Pujols’ career rate statistics are very impressive, but they don’t remotely do him justice, since he sacrificed them in an effort to hit counting statistic milestones late in his career: 700 home runs, 3,000 hits and 2,000 RBIs. To truly understand the greatness of “The Machine,” you need to look at his peak.
From 2001 to 2011, Pujols put up one of the greatest and most consistent stretches baseball has ever seen. He slashed .328/.420/.617 and averaged 40 home runs, 41 doubles and 121 RBIs per season. Playing at that level for one season usually means you’ll run away with the MVP award, and Pujols averaged those totals over 11 seasons.
There’s one statistic I didn’t mention — one that illustrates Pujols’ greatness more than anything else. Over those 11 seasons, he struck out in just 9.5% of his plate appearances. He had 271 more walks and 211 more extra-base hits than strikeouts. For a player to have more walks or extra-base hits than strikeouts in one season is rare enough, but Pujols did both handily over 11 years.
The only players in today’s game who avoid strikeouts as well as Pujols did are contact-first hitters without much power. In 2024, there were only three players who struck less than 9.5% of the time, and they hit 27 home runs combined — fewer than Pujols averaged by himself over 11 straight years.
By the same token, the only hitters today with Pujols’ slugging ability strike out at far higher clips. Judge, currently the best hitter in the world, can match and exceed Pujols’ raw power, but he has 1,209 strikeouts and 493 extra-base hits in his career. Los Angeles Angels’ Mike Trout, the best player of his generation, has already surpassed Pujols’ career total for strikeouts in 6,394 fewer plate appearances. Even New York Mets’ Juan Soto, whose prodigious power and plate discipline earned him the largest contract in North American sports history, still struck out in over 17% of his career plate appearances.

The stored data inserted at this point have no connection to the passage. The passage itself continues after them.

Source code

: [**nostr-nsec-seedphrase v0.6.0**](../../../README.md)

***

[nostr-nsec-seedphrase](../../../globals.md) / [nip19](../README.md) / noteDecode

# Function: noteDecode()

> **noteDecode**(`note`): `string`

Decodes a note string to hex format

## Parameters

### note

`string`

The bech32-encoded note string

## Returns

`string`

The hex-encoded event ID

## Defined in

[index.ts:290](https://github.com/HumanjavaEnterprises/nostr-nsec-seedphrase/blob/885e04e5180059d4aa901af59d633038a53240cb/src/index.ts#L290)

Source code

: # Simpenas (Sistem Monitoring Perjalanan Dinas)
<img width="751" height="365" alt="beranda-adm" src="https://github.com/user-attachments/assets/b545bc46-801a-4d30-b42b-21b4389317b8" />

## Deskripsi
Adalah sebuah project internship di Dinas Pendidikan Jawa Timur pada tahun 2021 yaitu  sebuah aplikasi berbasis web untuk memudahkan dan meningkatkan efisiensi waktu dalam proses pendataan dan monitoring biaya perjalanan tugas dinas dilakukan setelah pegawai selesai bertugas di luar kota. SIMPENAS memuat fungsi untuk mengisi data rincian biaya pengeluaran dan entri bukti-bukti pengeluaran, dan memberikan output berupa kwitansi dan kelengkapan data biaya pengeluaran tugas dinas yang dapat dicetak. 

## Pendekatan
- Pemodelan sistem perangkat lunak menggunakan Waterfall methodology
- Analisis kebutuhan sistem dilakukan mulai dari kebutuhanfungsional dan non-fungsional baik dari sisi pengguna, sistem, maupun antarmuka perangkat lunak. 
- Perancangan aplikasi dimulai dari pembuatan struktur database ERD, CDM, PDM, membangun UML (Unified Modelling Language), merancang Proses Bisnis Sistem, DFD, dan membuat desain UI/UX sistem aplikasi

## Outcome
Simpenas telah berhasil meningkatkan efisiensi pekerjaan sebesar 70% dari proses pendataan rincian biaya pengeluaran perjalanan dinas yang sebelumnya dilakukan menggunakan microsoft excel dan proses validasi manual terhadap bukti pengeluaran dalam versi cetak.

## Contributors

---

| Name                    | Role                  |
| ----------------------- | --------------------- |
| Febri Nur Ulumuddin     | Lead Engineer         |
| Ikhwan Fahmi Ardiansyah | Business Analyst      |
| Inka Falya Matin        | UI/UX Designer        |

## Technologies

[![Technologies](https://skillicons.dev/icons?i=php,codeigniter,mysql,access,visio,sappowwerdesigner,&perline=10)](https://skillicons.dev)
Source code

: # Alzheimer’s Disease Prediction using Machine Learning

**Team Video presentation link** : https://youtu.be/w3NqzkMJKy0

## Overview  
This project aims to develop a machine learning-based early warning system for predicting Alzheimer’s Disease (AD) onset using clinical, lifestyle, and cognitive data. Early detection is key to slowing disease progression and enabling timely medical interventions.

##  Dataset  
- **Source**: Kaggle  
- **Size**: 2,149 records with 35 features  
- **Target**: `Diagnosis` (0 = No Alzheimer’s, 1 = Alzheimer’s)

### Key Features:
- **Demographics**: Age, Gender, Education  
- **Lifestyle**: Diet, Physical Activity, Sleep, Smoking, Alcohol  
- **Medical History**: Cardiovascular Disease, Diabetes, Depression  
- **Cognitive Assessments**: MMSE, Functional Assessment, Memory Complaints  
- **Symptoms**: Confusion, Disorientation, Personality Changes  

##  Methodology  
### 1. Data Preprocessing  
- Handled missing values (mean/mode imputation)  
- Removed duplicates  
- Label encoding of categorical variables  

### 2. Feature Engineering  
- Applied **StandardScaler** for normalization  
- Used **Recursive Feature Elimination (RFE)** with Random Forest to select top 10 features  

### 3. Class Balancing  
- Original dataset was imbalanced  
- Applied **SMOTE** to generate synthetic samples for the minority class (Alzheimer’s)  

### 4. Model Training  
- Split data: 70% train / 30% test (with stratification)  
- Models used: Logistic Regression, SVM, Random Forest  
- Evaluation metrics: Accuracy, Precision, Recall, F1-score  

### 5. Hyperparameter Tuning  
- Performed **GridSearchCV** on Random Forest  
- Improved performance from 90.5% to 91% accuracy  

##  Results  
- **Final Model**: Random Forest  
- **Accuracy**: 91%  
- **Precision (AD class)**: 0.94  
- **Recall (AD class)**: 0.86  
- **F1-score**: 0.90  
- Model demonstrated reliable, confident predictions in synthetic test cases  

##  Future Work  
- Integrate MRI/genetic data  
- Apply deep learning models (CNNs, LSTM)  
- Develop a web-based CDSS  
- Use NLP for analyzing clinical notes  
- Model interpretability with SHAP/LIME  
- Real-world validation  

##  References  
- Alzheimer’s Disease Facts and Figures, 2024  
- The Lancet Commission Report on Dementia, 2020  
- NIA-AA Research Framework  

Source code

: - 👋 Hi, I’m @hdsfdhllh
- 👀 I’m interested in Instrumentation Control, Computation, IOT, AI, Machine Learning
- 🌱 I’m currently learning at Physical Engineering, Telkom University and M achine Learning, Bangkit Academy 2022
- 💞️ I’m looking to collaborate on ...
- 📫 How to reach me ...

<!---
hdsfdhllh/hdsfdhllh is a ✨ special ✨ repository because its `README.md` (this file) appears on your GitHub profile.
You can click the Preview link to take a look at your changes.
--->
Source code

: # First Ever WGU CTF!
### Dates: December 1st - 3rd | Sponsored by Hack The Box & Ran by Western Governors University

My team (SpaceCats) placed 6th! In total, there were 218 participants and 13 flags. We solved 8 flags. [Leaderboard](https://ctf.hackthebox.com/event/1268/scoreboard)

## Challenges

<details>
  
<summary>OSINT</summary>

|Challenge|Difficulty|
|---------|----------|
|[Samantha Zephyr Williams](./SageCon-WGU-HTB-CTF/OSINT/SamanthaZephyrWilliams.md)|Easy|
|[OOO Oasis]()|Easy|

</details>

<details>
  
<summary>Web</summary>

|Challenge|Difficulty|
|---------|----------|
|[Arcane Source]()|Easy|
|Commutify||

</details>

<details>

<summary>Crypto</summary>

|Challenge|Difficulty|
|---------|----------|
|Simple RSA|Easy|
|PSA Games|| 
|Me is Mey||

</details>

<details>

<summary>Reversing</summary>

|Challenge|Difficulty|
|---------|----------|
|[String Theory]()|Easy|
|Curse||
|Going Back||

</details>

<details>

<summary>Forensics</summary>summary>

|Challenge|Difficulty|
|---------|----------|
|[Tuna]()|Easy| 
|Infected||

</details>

The only players who are even remotely in Pujols’ shadow today are Los Angeles Dodgers’ Mookie Betts and Cleveland Guardians’ José Ramírez, who have good power and low career strikeout percentages. However, both are now 32 years old —presumably past their prime — and their respective career OPS marks of .897 and .856 are lower than Pujols’ worst single-season OPS from 2001 to 2011. Neither has had a 40-home run season, a mark that Pujols hit six times in those 11 years.
As strikeouts have become so much more common in baseball, there are only a handful of hitters remaining with elite power and plate discipline; within those that remain, none are either as powerful or as disciplined as Pujols. Slugging and avoiding strikeouts are almost mutually exclusive in today’s game.
Among the players who have come after him, Pujols has no equal. He was the pinnacle of pure hitting, and because of the changing dynamics of baseball, we’ll probably never see a hitter like him again.